From about 8 seconds onward, see that diagonal / cross hatched
faint pattern?

https://www.youtube.com/watch?v=uC0R6Lh4vQM

How do I get rid of it?
Can't find anything in my driver settings
(Intel 5500 integrated graphics and Nvidia 940m)

It's not noticeable from far away due to the faintness
but it can be seen quite easily close up when there's motion
on screen (e.g. gaming).

I can see this pattern easily by just moving
my eyes close to the screen in a diagonal
motion.

It sounds like I'm nitpicking but
I'm not the type to nitpick.
It's faint but noticeable
and is frustrating when gaming
especially on lighter colours.

Is there a registry edit or something?
I'm guessing other graphics / drivers
have an option to eliminate it in some way
but my drivers have few options.

Someone in the comments said they
set the "trace free option" in the "colour menu"
to 0.

I have no such option in any of my graphics settings neither Intel or Nvidia.
 
Solution
I have not looked for scaling options in the Intel control panel.
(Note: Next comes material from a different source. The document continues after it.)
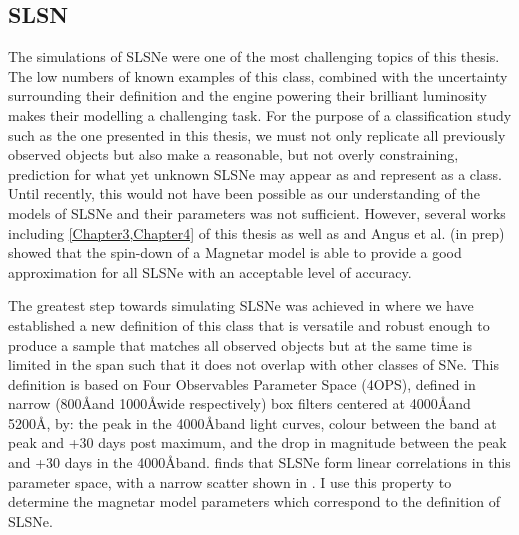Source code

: \subsection{SLSN}
The simulations of SLSNe were one of the most challenging topics of this thesis. The low numbers of known examples of this class, combined with the uncertainty surrounding their definition and the engine powering their brilliant luminosity makes their modelling a challenging task. For the purpose of a classification study such as the one presented in this thesis, we must not only replicate all previously observed objects but also make a reasonable, but not overly constraining, prediction for what yet unknown SLSNe may appear as and represent as a class. Until recently, this would not have been possible as our understanding of the models of SLSNe and their parameters was not sufficient. However, several works including \cref{Chapter3,Chapter4} of this thesis as well as \citet{Inserra2013,Nicoll2013,Nicoll2017} and Angus et al. (in prep) showed that the spin-down of a Magnetar model is able to provide a good approximation for all SLSNe with an acceptable level of accuracy.

The greatest step towards simulating SLSNe was achieved in \citet{Inserra2018a} where we have established a new definition of this class that is versatile and robust enough to produce a sample that matches all observed objects but at the same time is limited in the span such that it does not overlap with other classes of SNe. This definition is based on Four Observables Parameter Space (4OPS), defined in narrow (800\AA and 1000\AA wide respectively) box filters centered at 4000\AA and 5200\AA, by: the peak in the 4000\AA band light curves, colour between the band at peak and +30 days post maximum, and the drop in magnitude between the peak and +30 days in the 4000\AA band. \citet{Inserra2018a} finds that SLSNe form linear correlations in this parameter space, with a narrow scatter shown in . I use this property to determine the magnetar model parameters which correspond to the definition of SLSNe.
Trying a live linux cd/dvd/usb is actually a good idea to rule out a Windows issue.

Not all monitors are created equally so my first guess was the screen simply looks that way(be it by overdrive or actual image dithering[FRC is a kind of dithering that users are not supposed to see.]).
Tracefree(for Asus screens) is the overdrive settings on the monitor it self. You use the monitors Menu button to go find that.

You may also be seeing a PWM backlight(it is hard to explain). This can cause some strange artifacts for users to see. PWM dimming is more noticeable at lower brightness settings many times.

See if you have more than a single line close to each other on this test.
http://testufo.com/#test=blurtrail

What monitor do you have? It is possible that you have an older screen that did in fact use color dithering. This would have nothing to do with the computer and all be done in the screen(has its own control board inside) it self.
 
Sorry I was not clear.
My problem is similar but it's on
my new laptop screen.

As far as I can see in driver control panels (Intel and Nvidia)
nothing seems to refer to or fix this issue
unless there's some way to get better drivers?

My old laptop had the snowball effect dithering sometimes in gaming
but on this new laptop the dithering is difference (worse imo even if it's subtle)
with the faint diagonal lines / sometimes cross hatching effect. :/

Not nice for close up laptop gaming. 😱
 
What do you mean by that?
Is this a software issue (incompetent drivers)
or hardware issue? (Bad screen)

I'm guessing (and hoping...)
it's just a driver thing? 😱

Does Linux have significantly different drivers / GPU control panels to Windows 10 versions?
Intel drivers.....sigh....they're so annoying.
My Intel drivers also do NOT allow me to scale games!!
So older games play with black borders. :/
 
I have not looked for scaling options in the Intel control panel.

Trying a live linux cd/dvd/usb is actually a good idea to rule out a Windows issue.

Not all monitors are created equally so my first guess was the screen simply looks that way(be it by overdrive or actual image dithering[FRC is a kind of dithering that users are not supposed to see.]).